Em terceiro lugar, este espaço público ajusta-se ao modelo de democracia representativa, mas num registo de baixa intensidade. A baixa intensidade democrática está ligada ao fracasso, neste quadro periférico, da concepção clássica de opinião pública, o que deriva 1) da pouca capacidade de escrutínio do poder e de agendamento de assuntos por parte dos média, e 2) da frágil capacidade de discurso e de organização que os cidadãos demonstram em questões colectivas. Este cenário deve-se a uma multiplicidade de factores, em que se incluem a própria lógica dos média e a forma de organização social (muito baseada em redes de compromisso interpessoal). Mas o factor preponderante é a forma de dominação estatal, que, pela sua acção autoritária e clientelar, tende a dissuadir a cidadania activa (a relação mais eficaz com o Estado não é a que se traz à luz) e a produzir o aparente paradoxo que é manter o essencial da política na marginalidade do espaço público.

 

19. O conjunto de dados recolhidos indica que as possibilidades do espaço mediático funcionar como agência de democratização se articulam de forma diversa com os diferentes lugares da estrutura social. Nunca constituem, porém, mais do que um factor de cidadania passiva e limitada ao pilar da redistribuição do consumo.

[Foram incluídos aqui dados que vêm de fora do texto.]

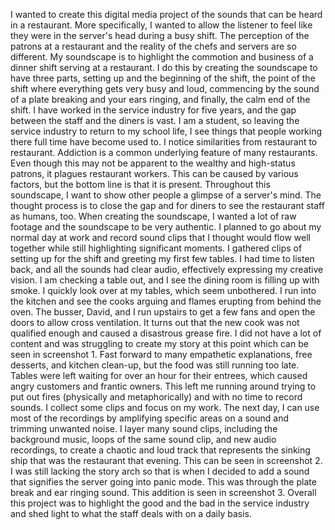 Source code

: I wanted to create this digital media project of the sounds that can be heard in a restaurant. More specifically, I wanted to allow the listener to feel like they were in the server's head during a busy shift. The perception of the patrons at a restaurant and the reality of the chefs and servers are so different. My soundscape is to highlight the commotion and business of a dinner shift serving at a restaurant. I do this by creating the soundscape to have three parts, setting up and the beginning of the shift, the point of the shift where everything gets very busy and loud, commencing by the sound of a plate breaking and your ears ringing, and finally, the calm end of the shift. 
I have worked in the service industry for five years, and the gap between the staff and the diners is vast. I am a student, so leaving the service industry to return to my school life, I see things that people working there full time have become used to.  I notice similarities from restaurant to restaurant. Addiction is a common underlying feature of many restaurants. Even though this may not be apparent to the wealthy and high-status patrons, it plagues restaurant workers. This can be caused by various factors, but the bottom line is that it is present. Throughout this soundscape, I want to show other people a glimpse of a server's mind. The thought process is to close the gap and for diners to see the restaurant staff as humans, too.
When creating the soundscape, I wanted a lot of raw footage and the soundscape to be very authentic. I planned to go about my normal day at work and record sound clips that I thought would flow well together while still highlighting significant moments. I gathered clips of setting up for the shift and greeting my first few tables. I had time to listen back, and all the sounds had clear audio, effectively expressing my creative vision. I am checking a table out, and I see the dining room is filling up with smoke. I quickly look over at my tables, which seem unbothered. I run into the kitchen and see the cooks arguing and flames erupting from behind the oven. The busser, David, and I run upstairs to get a few fans and open the doors to allow cross ventilation. It turns out that the new cook was not qualified enough and caused a disastrous grease fire. I did not have a lot of content and was struggling to create my story at this point which can be seen in screenshot 1. 
Fast forward to many empathetic explanations, free desserts, and kitchen clean-up, but the food was still running too late. Tables were left waiting for over an hour for their entrees, which caused angry customers and frantic owners. This left me running around trying to put out fires (physically and metaphorically) and with no time to record sounds. I collect some clips and focus on my work. The next day, I can use most of the recordings by amplifying specific areas on a sound and trimming unwanted noise. I layer many sound clips, including the background music, loops of the same sound clip, and new audio recordings, to create a chaotic and loud track that represents the sinking ship that was the restaurant that evening. This can be seen in screenshot 2. I was still lacking the story arch so that is when I decided to add a sound that signifies the server going into panic mode. This was through the plate break and ear ringing sound. This addition is seen in screenshot 3. Overall this project was to highlight the good and the bad in the service industry and shed light to what the staff deals with on a daily basis. 
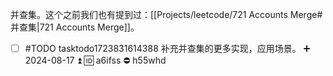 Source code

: 并查集。这个之前我们也有提到过：[[Projects/leetcode/721 Accounts Merge#并查集|721 Accounts Merge]]。

- [ ] #TODO tasktodo1723831614388 补充并查集的更多实现，应用场景。 ➕ 2024-08-17 ⏫ 🆔 a6ifss ⛔ h55whd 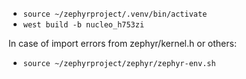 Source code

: 
- `source ~/zephyrproject/.venv/bin/activate`
- `west build -b nucleo_h753zi`

In case of import errors from zephyr/kernel.h or others: 
- `source ~/zephyrproject/zephyr/zephyr-env.sh`
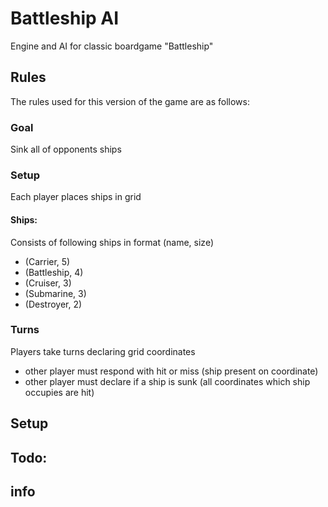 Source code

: # Battleship AI
Engine and AI for classic boardgame "Battleship"

## Rules
The rules used for this version of the game are as follows:

### Goal
Sink all of opponents ships

### Setup
Each player places ships in grid

#### Ships:
Consists of following ships in format (name, size)
- (Carrier, 5)
- (Battleship, 4)
- (Cruiser, 3)
- (Submarine, 3)
- (Destroyer, 2) 

### Turns
Players take turns declaring grid coordinates
 - other player must respond with hit or miss (ship present on coordinate)
 - other player must declare if a ship is sunk (all coordinates which ship occupies are hit)


## Setup

## Todo:

## info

Neste cenário, o espaço público mediático terá um papel democratizador das relações Estado-sociedade na medida em que souber fomentar o diálogo público da sociedade com o Estado, o que só parece possível pondo a falar o maior círculo de vozes disponíveis para o fazer na sociedade civil.

Mas a plenitude democrática do espaço público apenas sucederá quando também forem quebradas as barreiras de comunicação que existem no interior da própria sociedade, o que se afigura mais viável num modelo que inclua múltiplos espaços de debate e maturação cívica que, primeiro, dêem lugar aos vários grupos de uma sociedade fragmentada e, depois, permitam ultrapassar o carácter restrito das sociabilidades imediatas.

 



* Síntese da tese de mestrado em Sociologia intitulada “Média e cidadania na periferia portuguesa: inclusões e exclusões – O caso da Beira Interior”, defendida na Universidade de Coimbra em Novembro de 2000. Agradecem-se críticas e comentários para zericcar@hotmail.com.

 

[i] É óbvio o potencial impacto, por exemplo, dos noticiários televisivos no exercício do direito de voto, o que varia consoante as modalidades de utilização dos média pelos públicos (frequência e modo de visionamento, esquemas de filtragem do fluxo informativo, formas de interpretação das notícias). Mas existe, desde o início, uma co-construção entre cidadania e criação mediática e as próprias concepções de cidadania detidas por jornalistas, editores e directores de um canal (bem como as do poder político e dos actores públicos) condicionam a escolha de assuntos, o alinhamento noticioso, as formas narrativas, os discursos e os protagonistas dos programas de informação. Abrir um noticiário com propaganda a um programa de entretenimento ou com a questão dos direitos humanos em Timor-Leste constituem formas radicalmente diferentes de construir a realidade, do ponto de vista da cidadania.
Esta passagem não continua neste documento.